Veja como você tem sido passado para trás nos últimos meses. E, ainda por cima, achando isso normal.

A crise econômica global veio em forma de marolinha para o Brasil, como previa o presidente Lula? Não. Mas foi longe de ser o tsunami alardeado por alguns empresários e pelas carpideiras a serviço de terceiros no espaço midiático. O fato é que o Brasil realmente chegou depois e está saindo antes da crise. E até começam a pipocar aqui e ali análises de que o país lucrou com tudo isso, como a manchete deste domingo do jornal O Estado de S. Paulo, que diz que o país está melhor do que entrou na turbulência global. A revista Exame soltou uma capa eufórica com a Bolsa de Valores de São Paulo, embalada com a recuperação econômica.

E apesar de todo esse crescimento, os empresários não estão recontratando na mesma velocidade com a qual demitiram. Uma matéria no Uol, também de domingo, trouxe dados do IBGE e do Ministério do Trabalho e Emprego, mostrando que o semestre terminou com 63 mil empregos a menos que em dezembro (queda de 0,64%), enquanto a produção das empresas subiu 16% no mesmo período. Em outras palavras, grandes empresas como Vale, Embraer e General Motors deram pé na bunda de empregados, lucraram e não contrataram. E mais: nem precisavam ter demitido.

Vamos voltar um pouco no tempo e ver quais os discursos foram usados para justificar seguidas tungadas no trabalhadores. Na época, foram saudados pelas carpideiras como “bom senso”. E hoje?

Caso Vale
“Eu tenho conversado com o presidente Lula no sentido de flexibilizar um pouco as leis trabalhistas. Seria algo temporário, para ajudar a ganhar tempo enquanto essa fase difícil não passa.” A frase é do presidente da Vale, Roger Agnelli, em dezembro de 2008. “Estamos conversando com os sindicatos também. O governo e os sindicatos precisam se convencer da necessidade [grifo meu] de flexibilizar um pouco as leis trabalhistas: suspensão de contrato de trabalho, redução da jornada com redução de salário, coisas assim, em caráter temporário.”

Se ela lutasse para sobreviver, poderíamos até entender a fala de Agnelli.
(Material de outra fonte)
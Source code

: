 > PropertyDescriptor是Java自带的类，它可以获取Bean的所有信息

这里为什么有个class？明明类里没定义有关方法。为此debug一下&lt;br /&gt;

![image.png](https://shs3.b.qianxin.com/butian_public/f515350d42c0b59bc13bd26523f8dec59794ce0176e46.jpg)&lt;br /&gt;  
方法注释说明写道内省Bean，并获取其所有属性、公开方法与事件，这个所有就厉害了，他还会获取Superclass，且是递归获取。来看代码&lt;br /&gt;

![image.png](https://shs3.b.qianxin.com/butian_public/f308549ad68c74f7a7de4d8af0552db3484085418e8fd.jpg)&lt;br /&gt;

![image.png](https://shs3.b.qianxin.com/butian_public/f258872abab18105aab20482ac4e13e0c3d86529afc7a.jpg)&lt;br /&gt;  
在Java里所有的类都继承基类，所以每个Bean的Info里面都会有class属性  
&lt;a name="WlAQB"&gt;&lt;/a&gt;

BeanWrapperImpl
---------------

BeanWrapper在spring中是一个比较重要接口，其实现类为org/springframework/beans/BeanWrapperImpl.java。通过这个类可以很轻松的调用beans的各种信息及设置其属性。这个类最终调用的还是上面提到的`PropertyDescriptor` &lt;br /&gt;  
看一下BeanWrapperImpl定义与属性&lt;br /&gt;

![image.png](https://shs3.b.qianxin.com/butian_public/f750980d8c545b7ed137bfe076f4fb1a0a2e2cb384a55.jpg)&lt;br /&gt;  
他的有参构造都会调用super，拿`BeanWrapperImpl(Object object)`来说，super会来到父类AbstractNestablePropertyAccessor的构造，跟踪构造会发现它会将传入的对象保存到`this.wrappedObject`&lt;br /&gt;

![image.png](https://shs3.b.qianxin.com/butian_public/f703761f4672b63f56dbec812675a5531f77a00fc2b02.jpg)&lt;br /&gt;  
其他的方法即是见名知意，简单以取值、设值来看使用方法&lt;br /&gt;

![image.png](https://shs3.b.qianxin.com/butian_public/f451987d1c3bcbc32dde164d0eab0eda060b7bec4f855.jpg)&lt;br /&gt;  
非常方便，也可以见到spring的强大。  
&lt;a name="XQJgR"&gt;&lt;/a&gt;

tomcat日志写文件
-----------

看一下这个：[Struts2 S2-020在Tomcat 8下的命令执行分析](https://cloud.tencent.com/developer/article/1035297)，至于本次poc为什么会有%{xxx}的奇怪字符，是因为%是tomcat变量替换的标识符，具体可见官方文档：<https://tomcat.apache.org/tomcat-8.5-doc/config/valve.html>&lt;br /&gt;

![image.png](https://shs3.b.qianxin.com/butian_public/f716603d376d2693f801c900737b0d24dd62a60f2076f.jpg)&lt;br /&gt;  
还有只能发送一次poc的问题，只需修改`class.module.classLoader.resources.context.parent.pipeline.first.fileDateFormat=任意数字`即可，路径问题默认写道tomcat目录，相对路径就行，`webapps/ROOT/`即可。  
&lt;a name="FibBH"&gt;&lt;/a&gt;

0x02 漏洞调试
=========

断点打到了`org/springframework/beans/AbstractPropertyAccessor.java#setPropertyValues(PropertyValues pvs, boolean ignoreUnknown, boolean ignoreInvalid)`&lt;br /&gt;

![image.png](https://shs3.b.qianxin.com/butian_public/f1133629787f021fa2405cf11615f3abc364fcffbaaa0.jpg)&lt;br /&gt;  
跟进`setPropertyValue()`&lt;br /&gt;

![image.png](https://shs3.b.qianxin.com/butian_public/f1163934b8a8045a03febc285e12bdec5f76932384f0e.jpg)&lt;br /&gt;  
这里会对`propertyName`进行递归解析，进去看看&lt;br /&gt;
Mas para uma gigante que teve lucro líquido de R$ 21,279 bilhões em 2008, R$ 20,006 bilhões em 2007 e de R$ 13,431 bilhões em 2006, essa declaração foi um tapa na cara. Reduzir direitos a fim de garantir os lucros dos acionistas.

Em janeiro, a empresa anunciou que iria adquirir a operação de minério de ferro da multinacional Rio Tinto, em Corumbá (MS), e outras posições dessa concorrente na Argentina, Canadá e Paraguai, por US$ 1,6 bilhão. Uma contradição no meio da crise? Nada. Na verdade, a Vale nos privilegiou com uma aula de capitalismo. A empresa aproveitou a crise para enxugar o custo trabalho, garantindo o lucro dos acionistas onde ele está mais em risco, e aproveitou a baixa dos preços internacionais causados pela crise para comprar posições no mercado – e se expandir. Por que não usar o dinheiro em caixa ou empréstimos para garantir a integridade da massa salarial sua e de seus terceirizados e só depois para ir às compras? Prioridades, prioridades…

Caso Embraer
A Embraer, terceira maior fabricantes de jatos do mundo, anunciou em fevereiro a demissão de mais de 4 mil empregados - 20% dos seus quadros.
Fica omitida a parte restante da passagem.